If He Were a Bell He'd Be Winnning, Er, Winging It, Er, Ringing

It's a tight "Jew v. Jew" race up there in the 'burbs of Thornhill as incumbent Tory Peter Shurman squares off against new kid on the political block Bernie "Shut Yo' Mouth" Farber. Some in the know are predicting Shurman will prevail in the politically conservative riding, but Bernie, of course, thinks otherwise.
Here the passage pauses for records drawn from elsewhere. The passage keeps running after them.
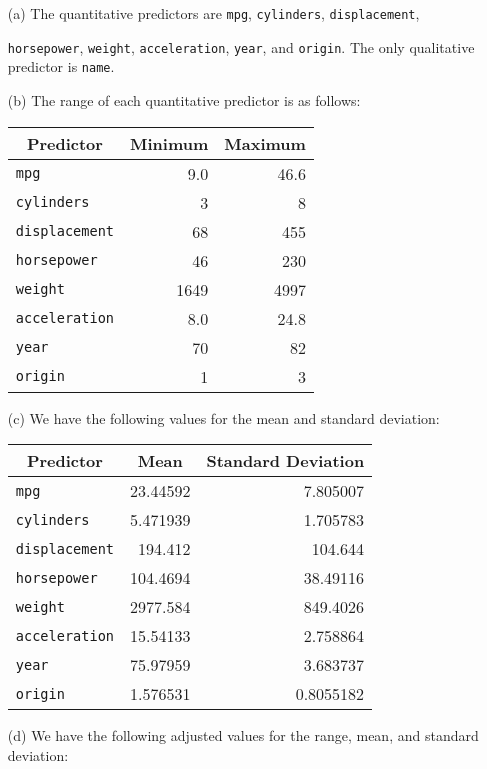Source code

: 
\begin{itemize}
    \item[(a)] The quantitative predictors are \verb|mpg|, \verb|cylinders|,
    \verb|displacement|, \par \verb|horsepower|, \verb|weight|, \verb|acceleration|,
    \verb|year|, and \verb|origin|. The only qualitative predictor is \verb|name|.
    \item[(b)] The range of each quantitative predictor is as follows:
    \begin{center}
        \begin{tabular}{ l | r | r }
            \multicolumn{1}{c}{Predictor} & \multicolumn{1}{c}{Minimum} 
            & \multicolumn{1}{c}{Maximum} \\
            \hline
            \verb|mpg| & 9.0 & 46.6 \\
            \verb|cylinders| & 3 & 8 \\
            \verb|displacement| & 68 & 455 \\
            \verb|horsepower| & 46 & 230 \\
            \verb|weight| & 1649 & 4997 \\
            \verb|acceleration| & 8.0 & 24.8 \\
            \verb|year| & 70 & 82 \\
            \verb|origin| & 1 & 3
        \end{tabular}
    \end{center}
    \item[(c)] We have the following values for the mean and standard deviation:
    \begin{center}
        \begin{tabular}{ l | r | r }
            \multicolumn{1}{c}{Predictor} & \multicolumn{1}{c}{Mean} 
            & \multicolumn{1}{c}{Standard Deviation} \\
            \hline
            \verb|mpg| & 23.44592 & 7.805007 \\
            \verb|cylinders| & 5.471939 & 1.705783 \\
            \verb|displacement| & 194.412 & 104.644 \\
            \verb|horsepower| & 104.4694 & 38.49116 \\
            \verb|weight| & 2977.584 & 849.4026 \\
            \verb|acceleration| & 15.54133 & 2.758864 \\
            \verb|year| & 75.97959 & 3.683737 \\
            \verb|origin| & 1.576531 & 0.8055182
        \end{tabular}
    \end{center}
    \item[(d)] We have the following adjusted values for the range, mean, and 
    standard deviation:


\end{itemize}
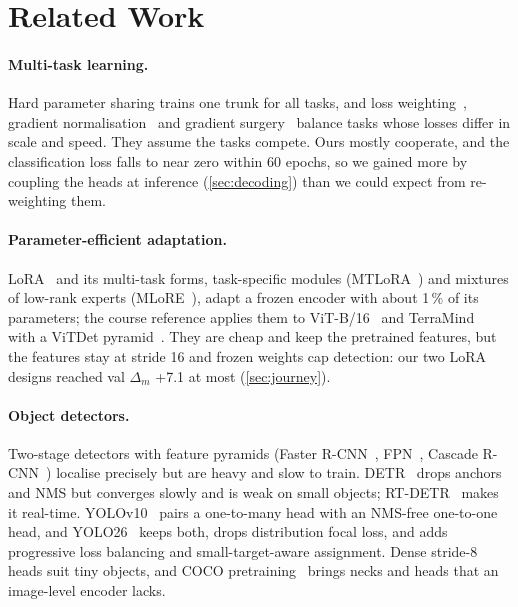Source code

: \section{Related Work}
\label{sec:related}

\paragraph{Multi-task learning.}
Hard parameter sharing trains one trunk for all tasks, and loss weighting~\cite{kendall2018multi}, gradient
normalisation~\cite{chen2018gradnorm} and gradient surgery~\cite{yu2020pcgrad} balance tasks whose losses differ in
scale and speed.
They assume the tasks compete.
Ours mostly cooperate, and the classification loss falls to near zero within 60 epochs, so we gained more by coupling
the heads at inference (\cref{sec:decoding}) than we could expect from re-weighting them.

\paragraph{Parameter-efficient adaptation.}
LoRA~\cite{hu2022lora} and its multi-task forms, task-specific modules (MTLoRA~\cite{agiza2024mtlora}) and mixtures of
low-rank experts (MLoRE~\cite{yang2024mlore}), adapt a frozen encoder with about 1\,\% of its parameters; the course
reference applies them to ViT-B/16~\cite{dosovitskiy2021vit} and TerraMind~\cite{jakubik2025terramind} with a ViTDet
pyramid~\cite{li2022vitdet}.
They are cheap and keep the pretrained features, but the features stay at stride 16 and frozen weights cap detection:
our two LoRA designs reached val $\Delta_m$ +7.1 at most (\cref{sec:journey}).

\paragraph{Object detectors.}
Two-stage detectors with feature pyramids (Faster R-CNN~\cite{ren2015faster}, FPN~\cite{lin2017fpn}, Cascade
R-CNN~\cite{cai2018cascade}) localise precisely but are heavy and slow to train.
DETR~\cite{carion2020detr} drops anchors and NMS but converges slowly and is weak on small objects;
RT-DETR~\cite{zhao2024rtdetr} makes it real-time.
YOLOv10~\cite{wang2024yolov10} pairs a one-to-many head with an NMS-free one-to-one head, and YOLO26~\cite{jocher2026yolo26}
keeps both, drops distribution focal loss, and adds progressive loss balancing and small-target-aware assignment.
Dense stride-8 heads suit tiny objects, and COCO pretraining~\cite{lin2014coco} brings necks and heads that an
image-level encoder lacks.

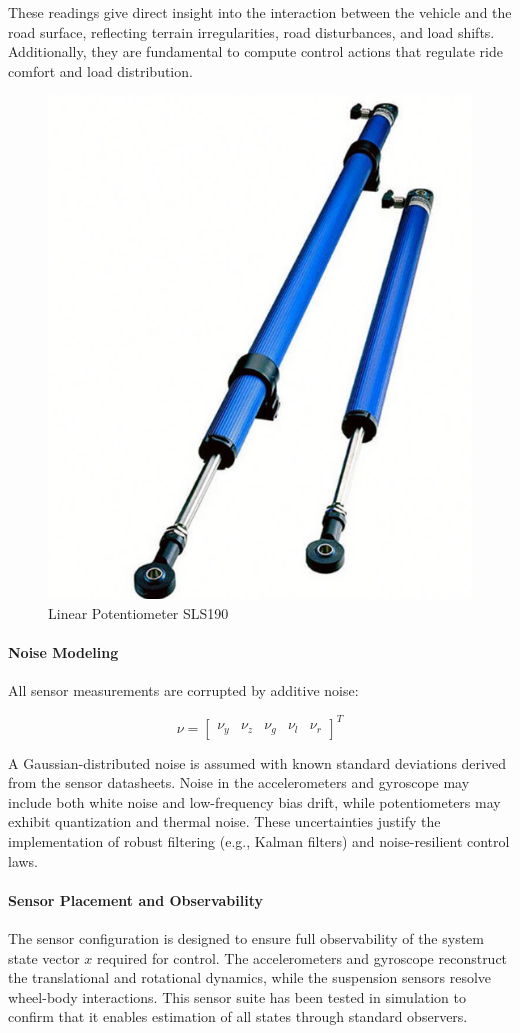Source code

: \documentclass[]{report}
\begin{document}
	These readings give direct insight into the interaction between the vehicle and the road surface, reflecting terrain irregularities, road disturbances, and load shifts. Additionally, they are fundamental to compute control actions that regulate ride comfort and load distribution.
	\begin{figure}[h]
		\centering
		\includegraphics[width=0.3\linewidth]{img/LIS3DH2}
		\caption{Linear Potentiometer SLS190}
		\label{fig:lis3dh2}
	\end{figure}
	\newpage
	\paragraph{Noise Modeling}
	All sensor measurements are corrupted by additive noise:
	
	\[
	\nu = \begin{bmatrix}
		\nu_y & \nu_z & \nu_g & \nu_l & \nu_r
	\end{bmatrix}^T
	\]
	
	A Gaussian-distributed noise is assumed with known standard deviations derived from the sensor datasheets. Noise in the accelerometers and gyroscope may include both white noise and low-frequency bias drift, while potentiometers may exhibit quantization and thermal noise. These uncertainties justify the implementation of robust filtering (e.g., Kalman filters) and noise-resilient control laws.
	
	\paragraph{Sensor Placement and Observability}
	The sensor configuration is designed to ensure full observability of the system state vector $x$ required for control. The accelerometers and gyroscope reconstruct the translational and rotational dynamics, while the suspension sensors resolve wheel-body interactions. This sensor suite has been tested in simulation to confirm that it enables estimation of all states through standard observers.
	
\end{document}

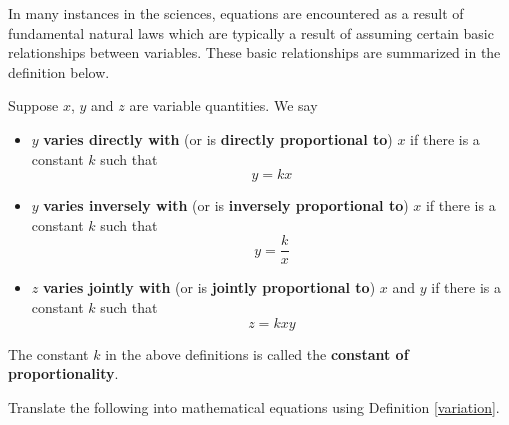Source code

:\documentclass{ximera}
\begin{document}
	\author{Stitz-Zeager}




\setcounter{footnote}{0}

\label{AppVariation}

In many instances in the sciences, equations are encountered as a result of fundamental natural laws which are typically a result of assuming certain basic relationships between variables.  These basic relationships are summarized in the definition below.

\smallskip

\colorbox{ResultColor}{\bbm

\begin{definition} \label{variation}  Suppose $x$, $y$ and $z$ are variable quantities.  We say

\begin{itemize}

\item  $y$ \textbf{varies directly with} (or is \textbf{directly proportional to}) $x$ if there is a constant $k$ such that \[y=kx\]

\item  $y$ \textbf{varies inversely with} (or is \textbf{inversely proportional to}) $x$ if there is a constant $k$ such that \[y=\frac{k}{x}\]

\item  $z$ \textbf{varies jointly with} (or is \textbf{jointly proportional to}) $x$ and $y$ if there is a constant $k$ such that \[z = kxy\]

\end{itemize}

The constant $k$ in the above definitions is called the \textbf{constant of proportionality}.

\end{definition}


\smallskip

\begin{example} \label{variationexample} Translate the following into mathematical equations using Definition \ref{variation}.

\begin{enumerate}


\end{enumerate}
\end{example}}
\end{document}
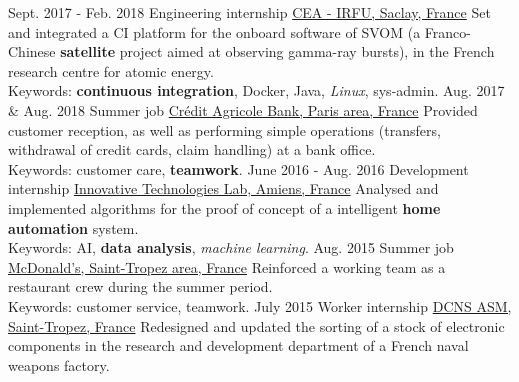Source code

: \documentclass[a4paper]{twentysecondcv} %
\begin{document}
\begin{twenty} %
    \twentyitem
    	{Sept. 2017 -}
		{Feb. 2018}
        {Engineering internship}
        {\href{http://irfu.cea.fr/}{CEA - IRFU, Saclay, France}}
        {}
        {Set and integrated a CI platform for the onboard software of SVOM (a Franco-Chinese \textbf{satellite} project aimed at observing gamma-ray bursts), in the French research centre for atomic energy.\\Keywords: \textbf{continuous integration}, Docker, Java, \textit{Linux}, sys-admin.}
    \twentyitem
        {Aug. 2017 \&}
                {Aug. 2018}
        {Summer job}
        {\href{https://ca-paris.com/}{Crédit Agricole Bank, Paris area, France}}
        {}
        {Provided customer reception, as well as performing simple operations (transfers, withdrawal of credit cards, claim handling) at a bank office.\\Keywords: customer care, \textbf{teamwork}.}
	\twentyitem
    	{June 2016 -}
		{Aug. 2016}
        {Development internship}
        {\href{http://lti-picardie.fr/}{Innovative Technologies Lab, Amiens, France}}
        {}
        {Analysed and implemented algorithms for the proof of concept of a intelligent \textbf{home automation} system.\\Keywords: AI, \textbf{data analysis}, \textit{machine learning}.}
    \twentyitem
   		{Aug. 2015}
        {}
        {Summer job}
        {\href{https://www.restaurants.mcdonalds.fr/mcdonalds-gassin}{McDonald's, Saint-Tropez area, France}}
        {}
        {Reinforced a working team as a restaurant crew during the summer period.\\Keywords: customer service, teamwork.}
     \twentyitem
   		{July 2015}
		{}
        {Worker internship}
        {\href{https://www.naval-group.com/fr/}{DCNS ASM, Saint-Tropez, France}}
        {}
        {Redesigned and updated the sorting of a stock of electronic components in the research and development department of a French naval weapons factory.}
\end{twenty}

\end{document}
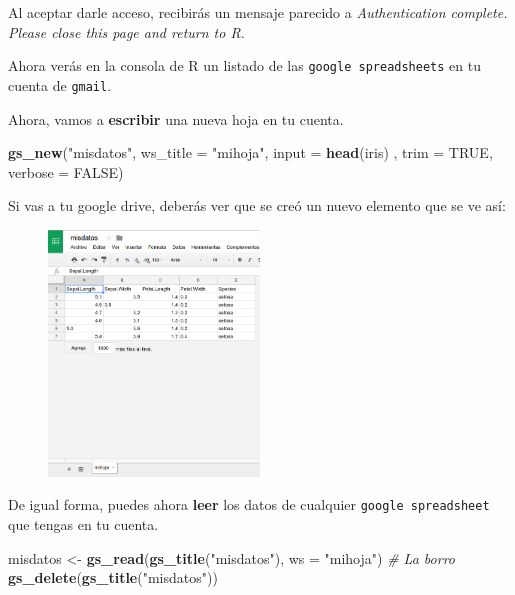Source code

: \documentclass[]{article}
\newenvironment{Shaded}{\begin{snugshade}}{\end{snugshade}}
\newcommand{\KeywordTok}[1]{\textcolor[rgb]{0.13,0.29,0.53}{\textbf{#1}}}
\newcommand{\DataTypeTok}[1]{\textcolor[rgb]{0.13,0.29,0.53}{#1}}
\newcommand{\StringTok}[1]{\textcolor[rgb]{0.31,0.60,0.02}{#1}}
\newcommand{\CommentTok}[1]{\textcolor[rgb]{0.56,0.35,0.01}{\textit{#1}}}
\newcommand{\OtherTok}[1]{\textcolor[rgb]{0.56,0.35,0.01}{#1}}
\newcommand{\NormalTok}[1]{#1}
\begin{document}
Al aceptar darle acceso, recibirás un mensaje parecido a
\emph{Authentication complete. Please close this page and return to R.}

Ahora verás en la consola de R un listado de las
\texttt{google\ spreadsheets} en tu cuenta de \texttt{gmail}.

Ahora, vamos a \textbf{escribir} una nueva hoja en tu cuenta.

\begin{Shaded}
\begin{Highlighting}[]
\KeywordTok{gs_new}\NormalTok{(}\StringTok{"misdatos"}\NormalTok{, }\DataTypeTok{ws_title =} \StringTok{"mihoja"}\NormalTok{, }\DataTypeTok{input =} \KeywordTok{head}\NormalTok{(iris)}
\NormalTok{       , }\DataTypeTok{trim =} \OtherTok{TRUE}\NormalTok{, }\DataTypeTok{verbose =} \OtherTok{FALSE}\NormalTok{)}
\end{Highlighting}
\end{Shaded}

Si vas a tu google drive, deberás ver que se creó un nuevo elemento que
se ve así:

\begin{figure}[H]
\centering
\includegraphics[width=0.5\textwidth]{../img/gs_nuevo.png}
\end{figure}

De igual forma, puedes ahora \textbf{leer} los datos de cualquier
\texttt{google\ spreadsheet} que tengas en tu cuenta.

\begin{Shaded}
\begin{Highlighting}[]
\NormalTok{misdatos <-}\StringTok{ }\KeywordTok{gs_read}\NormalTok{(}\KeywordTok{gs_title}\NormalTok{(}\StringTok{"misdatos"}\NormalTok{), }\DataTypeTok{ws =} \StringTok{"mihoja"}\NormalTok{)}
\CommentTok{# La borro}
\KeywordTok{gs_delete}\NormalTok{(}\KeywordTok{gs_title}\NormalTok{(}\StringTok{"misdatos"}\NormalTok{))}
\end{Highlighting}
\end{Shaded}
\end{document}
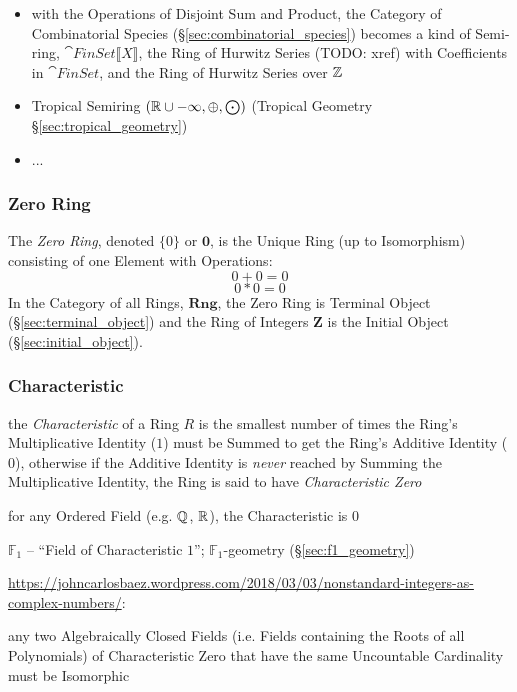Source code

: \begin{itemize}
  \item with the Operations of Disjoint Sum and Product, the
    Category of Combinatorial Species (\S\ref{sec:combinatorial_species})
    becomes a kind of Semi-ring, $\cat{FinSet}\llbracket{X}\rrbracket$, the
    Ring of Hurwitz Series (TODO: xref) with Coefficients in $\cat{FinSet}$, and
    the Ring of Hurwitz Series over $\mathbb{Z}$
  \item Tropical Semiring $(\mathbb{R} \cup -\infty, \oplus, \bigodot)$ (Tropical
    Geometry \S\ref{sec:tropical_geometry})
  \item ...
\end{itemize}



\subsubsection{Zero Ring}\label{sec:zero_ring}

The \emph{Zero Ring}, denoted $\{0\}$ or $\mathbf{0}$, is the Unique Ring
(up to Isomorphism) consisting of one Element with Operations:
\[
    0 + 0 = 0
\] \[
    0 * 0 = 0
\]
In the Category of all Rings, $\mathbf{Rng}$, the Zero Ring is
Terminal Object (\S\ref{sec:terminal_object}) and the Ring of Integers
$\mathbf{Z}$ is the Initial Object (\S\ref{sec:initial_object}).



\subsubsection{Characteristic}\label{sec:ring_characteristic}

the \emph{Characteristic} of a Ring $R$ is the smallest number of times the
Ring's Multiplicative Identity ($1$) must be Summed to get the Ring's Additive
Identity ($0$), otherwise if the Additive Identity is \emph{never} reached by
Summing the Multiplicative Identity, the Ring is said to have
\emph{Characteristic Zero}

for any Ordered Field (e.g. $\mathbb{Q}$, $\mathbb{R}$), the Characteristic is $0$

\fist $\mathbb{F}_1$ -- ``Field of Characteristic $1$''; $\mathbb{F}_1$-geometry
(\S\ref{sec:f1_geometry})

\url{https://johncarlosbaez.wordpress.com/2018/03/03/nonstandard-integers-as-complex-numbers/}:

any two Algebraically Closed Fields (i.e. Fields containing the Roots of all
Polynomials) of Characteristic Zero that have the same Uncountable Cardinality
must be Isomorphic

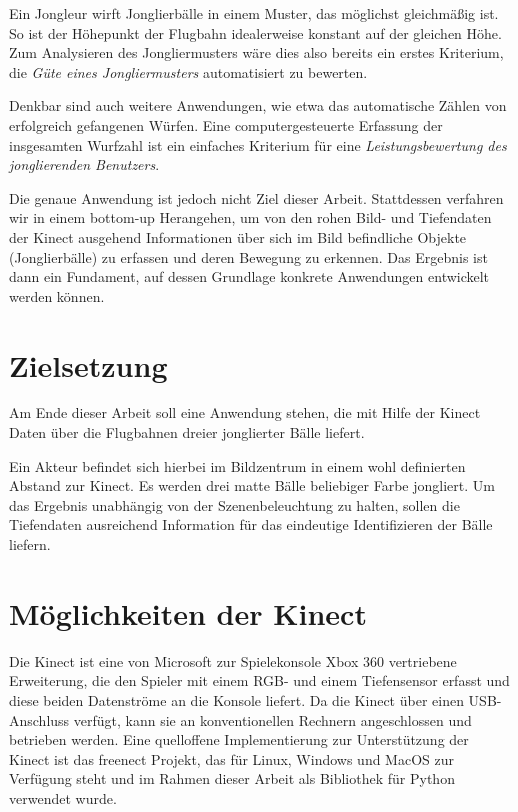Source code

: \documentclass[12pt,a4paper,ngerman]{scrartcl}
\begin{document}
Ein Jongleur wirft Jonglierbälle in einem Muster, das möglichst gleichmäßig ist.
So ist der Höhepunkt der Flugbahn idealerweise konstant auf der gleichen Höhe.
Zum Analysieren des Jongliermusters wäre dies also bereits ein erstes Kriterium, 
die \textit{Güte eines Jongliermusters} automatisiert zu bewerten.

Denkbar sind auch weitere Anwendungen, wie etwa das automatische Zählen von 
erfolgreich gefangenen Würfen. Eine computergesteuerte Erfassung der insgesamten
Wurfzahl ist ein einfaches Kriterium für eine \textit{Leistungsbewertung des 
jonglierenden Benutzers}.

Die genaue Anwendung ist jedoch nicht Ziel dieser Arbeit. Stattdessen verfahren wir
in einem bottom-up Herangehen, um von den rohen Bild- und Tiefendaten der Kinect 
ausgehend Informationen über sich im Bild befindliche Objekte (Jonglierbälle) zu
erfassen und deren Bewegung zu erkennen. Das Ergebnis ist dann ein Fundament, auf
dessen Grundlage konkrete Anwendungen entwickelt werden können.

\section{Zielsetzung}

Am Ende dieser Arbeit soll eine Anwendung stehen, die mit Hilfe der Kinect Daten 
über die Flugbahnen dreier jonglierter Bälle liefert. 

Ein Akteur befindet sich hierbei im Bildzentrum in einem wohl definierten Abstand 
zur Kinect. Es werden drei matte Bälle beliebiger Farbe jongliert. Um das Ergebnis
unabhängig von der Szenenbeleuchtung zu halten, sollen die Tiefendaten ausreichend
Information für das eindeutige Identifizieren der Bälle liefern.

\section{Möglichkeiten der Kinect}

Die Kinect ist eine von Microsoft zur Spielekonsole Xbox 360 vertriebene Erweiterung,
die den Spieler mit einem RGB- und einem Tiefensensor erfasst und diese beiden 
Datenströme an die Konsole liefert. Da die Kinect über einen USB-Anschluss verfügt,
kann sie an konventionellen Rechnern angeschlossen und betrieben werden. Eine 
quelloffene Implementierung zur Unterstützung der Kinect ist das freenect Projekt,
das für Linux, Windows und MacOS zur Verfügung steht und im Rahmen dieser Arbeit
als Bibliothek für Python verwendet wurde.\cite{openkinect}\cite{libfreenect}
\end{document}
In an interview in the Toronto Sun, he employs cliches galore, including one which captures his reason for moving into the political arena:
An Ottawa native living in Thornhill since 1989, Farber, 59, says “it’s a very, very tight race.
“This riding is the most diverse in Canada,” he says. “I am here as a candidate for the entire community.”
Highly regarded as the Canadian Jewish Congress’s former CEO — often quoted opposing hate crimes regardless of targets — he says “people know me for taking tough stands, although they’re not always popular.”
Farber says health is a big issue and backs the Liberal commitment to build the long-sought Vaughan Hospital.
Tory leader Tim Hudak recently announced his party will ensure the hospital “will proceed.”
Farber also vowed to “fight like a tiger to get the subway system to go north to Steeles.
“I’m not a fresh-eyed kid who looks like this as a job,” he says, calling his decision to run “a bell that rang many years ago.”
Whereupon he burst into a song sung by drunken temperance worker/evangelist Miss Sarah Brown in Frank Loesser's acclaimed musical Guys and Dolls:


Voters of Thornhill: Ask not for whom the bell rings. It rings for you.

I urge you to do your best to ignore it.